-- Opening Marker --

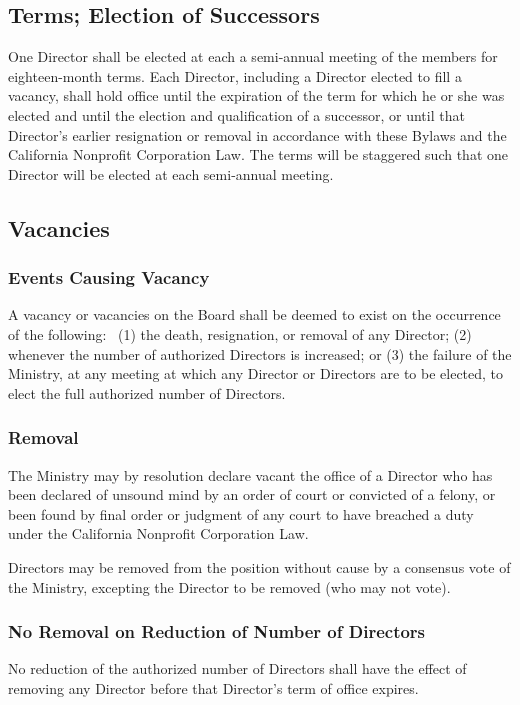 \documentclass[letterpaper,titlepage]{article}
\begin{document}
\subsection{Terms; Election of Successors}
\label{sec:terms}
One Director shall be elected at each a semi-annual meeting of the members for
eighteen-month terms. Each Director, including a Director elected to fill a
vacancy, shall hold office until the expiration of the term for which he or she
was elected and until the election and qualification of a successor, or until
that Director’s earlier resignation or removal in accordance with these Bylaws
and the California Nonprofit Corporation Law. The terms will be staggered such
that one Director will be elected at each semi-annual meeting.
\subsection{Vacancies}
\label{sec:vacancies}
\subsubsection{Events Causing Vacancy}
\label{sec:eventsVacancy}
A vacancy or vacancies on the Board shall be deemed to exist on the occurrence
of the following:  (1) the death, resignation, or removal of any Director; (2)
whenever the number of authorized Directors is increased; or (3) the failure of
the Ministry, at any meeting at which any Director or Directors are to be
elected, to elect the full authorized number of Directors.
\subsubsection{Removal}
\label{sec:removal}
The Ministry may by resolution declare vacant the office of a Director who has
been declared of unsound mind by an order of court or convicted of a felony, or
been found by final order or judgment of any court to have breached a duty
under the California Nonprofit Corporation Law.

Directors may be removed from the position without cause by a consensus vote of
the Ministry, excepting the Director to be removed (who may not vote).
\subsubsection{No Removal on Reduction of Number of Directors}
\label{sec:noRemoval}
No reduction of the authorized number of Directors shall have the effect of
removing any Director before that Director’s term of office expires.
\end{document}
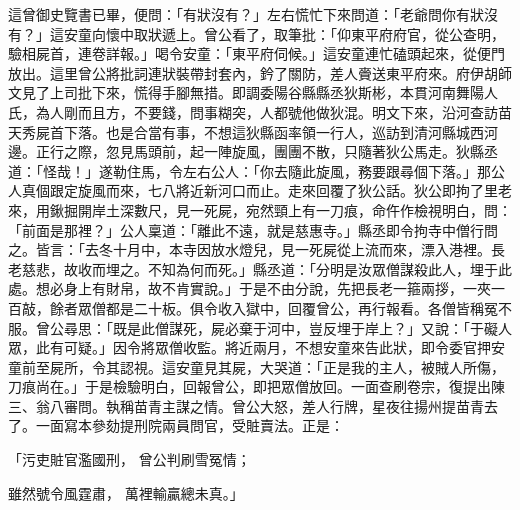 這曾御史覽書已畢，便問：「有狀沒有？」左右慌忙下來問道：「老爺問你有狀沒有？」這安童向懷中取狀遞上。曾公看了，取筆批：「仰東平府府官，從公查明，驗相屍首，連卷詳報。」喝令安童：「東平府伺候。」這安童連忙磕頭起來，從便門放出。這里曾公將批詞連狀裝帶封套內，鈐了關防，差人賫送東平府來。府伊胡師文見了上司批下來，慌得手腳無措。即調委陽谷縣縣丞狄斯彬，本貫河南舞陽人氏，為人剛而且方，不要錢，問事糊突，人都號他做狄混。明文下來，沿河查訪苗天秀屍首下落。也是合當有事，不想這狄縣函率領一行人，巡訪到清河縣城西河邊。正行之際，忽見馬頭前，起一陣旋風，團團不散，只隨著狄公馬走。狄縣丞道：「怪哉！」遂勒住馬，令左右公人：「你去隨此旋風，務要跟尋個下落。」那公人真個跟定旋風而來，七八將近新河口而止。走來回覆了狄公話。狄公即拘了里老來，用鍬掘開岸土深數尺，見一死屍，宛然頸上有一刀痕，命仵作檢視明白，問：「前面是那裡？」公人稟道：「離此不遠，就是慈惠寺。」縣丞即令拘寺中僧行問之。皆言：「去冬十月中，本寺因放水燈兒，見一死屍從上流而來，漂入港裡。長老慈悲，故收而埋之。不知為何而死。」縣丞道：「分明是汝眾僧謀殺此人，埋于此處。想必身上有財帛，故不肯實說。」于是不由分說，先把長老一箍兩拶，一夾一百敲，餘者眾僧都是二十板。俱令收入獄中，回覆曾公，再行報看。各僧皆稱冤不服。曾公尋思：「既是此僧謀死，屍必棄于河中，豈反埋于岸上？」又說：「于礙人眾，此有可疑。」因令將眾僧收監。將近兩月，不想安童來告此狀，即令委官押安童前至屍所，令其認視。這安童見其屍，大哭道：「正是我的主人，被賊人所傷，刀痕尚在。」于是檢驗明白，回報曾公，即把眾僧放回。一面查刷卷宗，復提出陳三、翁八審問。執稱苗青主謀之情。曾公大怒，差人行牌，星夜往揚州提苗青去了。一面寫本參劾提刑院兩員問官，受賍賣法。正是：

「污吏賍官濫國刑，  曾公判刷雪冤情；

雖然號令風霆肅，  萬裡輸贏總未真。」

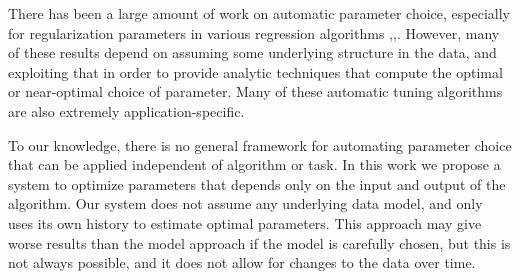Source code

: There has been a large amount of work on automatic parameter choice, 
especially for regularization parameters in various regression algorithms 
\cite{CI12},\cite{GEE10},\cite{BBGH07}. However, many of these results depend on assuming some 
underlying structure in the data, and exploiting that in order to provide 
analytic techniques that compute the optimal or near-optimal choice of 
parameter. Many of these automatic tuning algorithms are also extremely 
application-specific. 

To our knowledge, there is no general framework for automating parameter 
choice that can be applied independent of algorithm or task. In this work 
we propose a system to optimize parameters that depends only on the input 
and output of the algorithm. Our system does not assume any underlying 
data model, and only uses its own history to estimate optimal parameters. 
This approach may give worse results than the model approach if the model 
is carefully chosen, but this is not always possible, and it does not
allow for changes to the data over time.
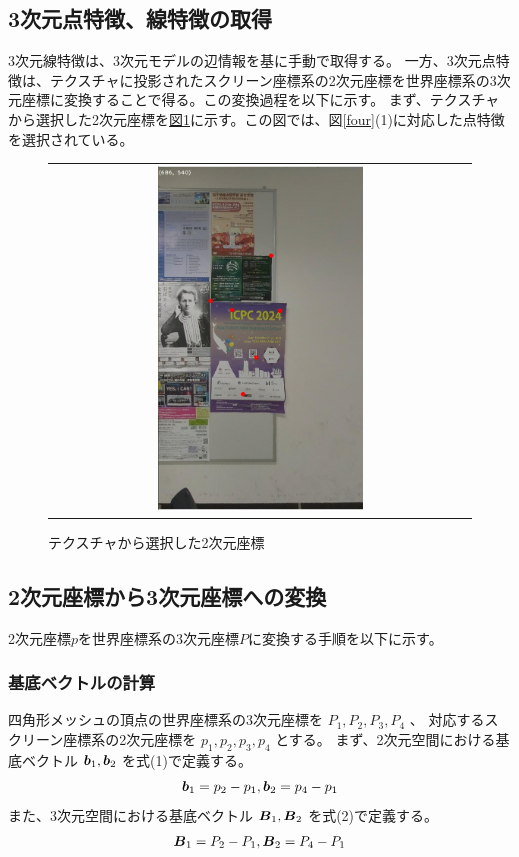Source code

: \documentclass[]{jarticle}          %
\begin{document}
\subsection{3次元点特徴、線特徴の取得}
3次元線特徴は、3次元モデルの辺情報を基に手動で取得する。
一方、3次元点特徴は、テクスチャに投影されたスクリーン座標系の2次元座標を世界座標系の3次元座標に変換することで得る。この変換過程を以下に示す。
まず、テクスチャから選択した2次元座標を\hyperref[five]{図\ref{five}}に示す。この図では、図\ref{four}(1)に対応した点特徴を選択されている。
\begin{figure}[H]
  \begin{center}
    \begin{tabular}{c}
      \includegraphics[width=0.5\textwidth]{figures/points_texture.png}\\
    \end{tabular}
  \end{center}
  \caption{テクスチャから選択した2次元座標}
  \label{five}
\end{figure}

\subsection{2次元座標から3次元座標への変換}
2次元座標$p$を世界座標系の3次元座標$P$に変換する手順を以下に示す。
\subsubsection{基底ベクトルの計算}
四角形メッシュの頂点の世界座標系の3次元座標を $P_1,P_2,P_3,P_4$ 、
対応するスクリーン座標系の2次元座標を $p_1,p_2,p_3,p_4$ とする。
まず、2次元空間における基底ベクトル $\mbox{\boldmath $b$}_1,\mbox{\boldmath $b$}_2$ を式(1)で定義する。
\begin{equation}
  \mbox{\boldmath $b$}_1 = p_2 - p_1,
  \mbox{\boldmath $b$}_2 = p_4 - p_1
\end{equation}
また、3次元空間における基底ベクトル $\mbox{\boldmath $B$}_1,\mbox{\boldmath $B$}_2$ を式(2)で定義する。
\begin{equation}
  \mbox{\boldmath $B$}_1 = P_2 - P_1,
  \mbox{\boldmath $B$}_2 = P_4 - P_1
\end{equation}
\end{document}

-- Closing Marker --

**Task details:** Print the material above exactly as it appears, but not its pictures.

**The answer:**
 \documentclass[letterpaper,titlepage]{article}
\begin{document}
\subsection{Terms; Election of Successors}
\label{sec:terms}
One Director shall be elected at each a semi-annual meeting of the members for
eighteen-month terms. Each Director, including a Director elected to fill a
vacancy, shall hold office until the expiration of the term for which he or she
was elected and until the election and qualification of a successor, or until
that Director’s earlier resignation or removal in accordance with these Bylaws
and the California Nonprofit Corporation Law. The terms will be staggered such
that one Director will be elected at each semi-annual meeting.
\subsection{Vacancies}
\label{sec:vacancies}
\subsubsection{Events Causing Vacancy}
\label{sec:eventsVacancy}
A vacancy or vacancies on the Board shall be deemed to exist on the occurrence
of the following:  (1) the death, resignation, or removal of any Director; (2)
whenever the number of authorized Directors is increased; or (3) the failure of
the Ministry, at any meeting at which any Director or Directors are to be
elected, to elect the full authorized number of Directors.
\subsubsection{Removal}
\label{sec:removal}
The Ministry may by resolution declare vacant the office of a Director who has
been declared of unsound mind by an order of court or convicted of a felony, or
been found by final order or judgment of any court to have breached a duty
under the California Nonprofit Corporation Law.

Directors may be removed from the position without cause by a consensus vote of
the Ministry, excepting the Director to be removed (who may not vote).
\subsubsection{No Removal on Reduction of Number of Directors}
\label{sec:noRemoval}
No reduction of the authorized number of Directors shall have the effect of
removing any Director before that Director’s term of office expires.
\end{document}
 這曾御史覽書已畢，便問：「有狀沒有？」左右慌忙下來問道：「老爺問你有狀沒有？」這安童向懷中取狀遞上。曾公看了，取筆批：「仰東平府府官，從公查明，驗相屍首，連卷詳報。」喝令安童：「東平府伺候。」這安童連忙磕頭起來，從便門放出。這里曾公將批詞連狀裝帶封套內，鈐了關防，差人賫送東平府來。府伊胡師文見了上司批下來，慌得手腳無措。即調委陽谷縣縣丞狄斯彬，本貫河南舞陽人氏，為人剛而且方，不要錢，問事糊突，人都號他做狄混。明文下來，沿河查訪苗天秀屍首下落。也是合當有事，不想這狄縣函率領一行人，巡訪到清河縣城西河邊。正行之際，忽見馬頭前，起一陣旋風，團團不散，只隨著狄公馬走。狄縣丞道：「怪哉！」遂勒住馬，令左右公人：「你去隨此旋風，務要跟尋個下落。」那公人真個跟定旋風而來，七八將近新河口而止。走來回覆了狄公話。狄公即拘了里老來，用鍬掘開岸土深數尺，見一死屍，宛然頸上有一刀痕，命仵作檢視明白，問：「前面是那裡？」公人稟道：「離此不遠，就是慈惠寺。」縣丞即令拘寺中僧行問之。皆言：「去冬十月中，本寺因放水燈兒，見一死屍從上流而來，漂入港裡。長老慈悲，故收而埋之。不知為何而死。」縣丞道：「分明是汝眾僧謀殺此人，埋于此處。想必身上有財帛，故不肯實說。」于是不由分說，先把長老一箍兩拶，一夾一百敲，餘者眾僧都是二十板。俱令收入獄中，回覆曾公，再行報看。各僧皆稱冤不服。曾公尋思：「既是此僧謀死，屍必棄于河中，豈反埋于岸上？」又說：「于礙人眾，此有可疑。」因令將眾僧收監。將近兩月，不想安童來告此狀，即令委官押安童前至屍所，令其認視。這安童見其屍，大哭道：「正是我的主人，被賊人所傷，刀痕尚在。」于是檢驗明白，回報曾公，即把眾僧放回。一面查刷卷宗，復提出陳三、翁八審問。執稱苗青主謀之情。曾公大怒，差人行牌，星夜往揚州提苗青去了。一面寫本參劾提刑院兩員問官，受賍賣法。正是：

「污吏賍官濫國刑，  曾公判刷雪冤情；

雖然號令風霆肅，  萬裡輸贏總未真。」

Source code

: There has been a large amount of work on automatic parameter choice, 
especially for regularization parameters in various regression algorithms 
\cite{CI12},\cite{GEE10},\cite{BBGH07}. However, many of these results depend on assuming some 
underlying structure in the data, and exploiting that in order to provide 
analytic techniques that compute the optimal or near-optimal choice of 
parameter. Many of these automatic tuning algorithms are also extremely 
application-specific. 

To our knowledge, there is no general framework for automating parameter 
choice that can be applied independent of algorithm or task. In this work 
we propose a system to optimize parameters that depends only on the input 
and output of the algorithm. Our system does not assume any underlying 
data model, and only uses its own history to estimate optimal parameters. 
This approach may give worse results than the model approach if the model 
is carefully chosen, but this is not always possible, and it does not
allow for changes to the data over time.
Source code

: \documentclass[]{jarticle}          %
\begin{document}
\subsection{3次元点特徴、線特徴の取得}
3次元線特徴は、3次元モデルの辺情報を基に手動で取得する。
一方、3次元点特徴は、テクスチャに投影されたスクリーン座標系の2次元座標を世界座標系の3次元座標に変換することで得る。この変換過程を以下に示す。
まず、テクスチャから選択した2次元座標を\hyperref[five]{図\ref{five}}に示す。この図では、図\ref{four}(1)に対応した点特徴を選択されている。
\begin{figure}[H]
  \begin{center}
    \begin{tabular}{c}
      \includegraphics[width=0.5\textwidth]{figures/points_texture.png}\\
    \end{tabular}
  \end{center}
  \caption{テクスチャから選択した2次元座標}
  \label{five}
\end{figure}

\subsection{2次元座標から3次元座標への変換}
2次元座標$p$を世界座標系の3次元座標$P$に変換する手順を以下に示す。
\subsubsection{基底ベクトルの計算}
四角形メッシュの頂点の世界座標系の3次元座標を $P_1,P_2,P_3,P_4$ 、
対応するスクリーン座標系の2次元座標を $p_1,p_2,p_3,p_4$ とする。
まず、2次元空間における基底ベクトル $\mbox{\boldmath $b$}_1,\mbox{\boldmath $b$}_2$ を式(1)で定義する。
\begin{equation}
  \mbox{\boldmath $b$}_1 = p_2 - p_1,
  \mbox{\boldmath $b$}_2 = p_4 - p_1
\end{equation}
また、3次元空間における基底ベクトル $\mbox{\boldmath $B$}_1,\mbox{\boldmath $B$}_2$ を式(2)で定義する。
\begin{equation}
  \mbox{\boldmath $B$}_1 = P_2 - P_1,
  \mbox{\boldmath $B$}_2 = P_4 - P_1
\end{equation}
\end{document}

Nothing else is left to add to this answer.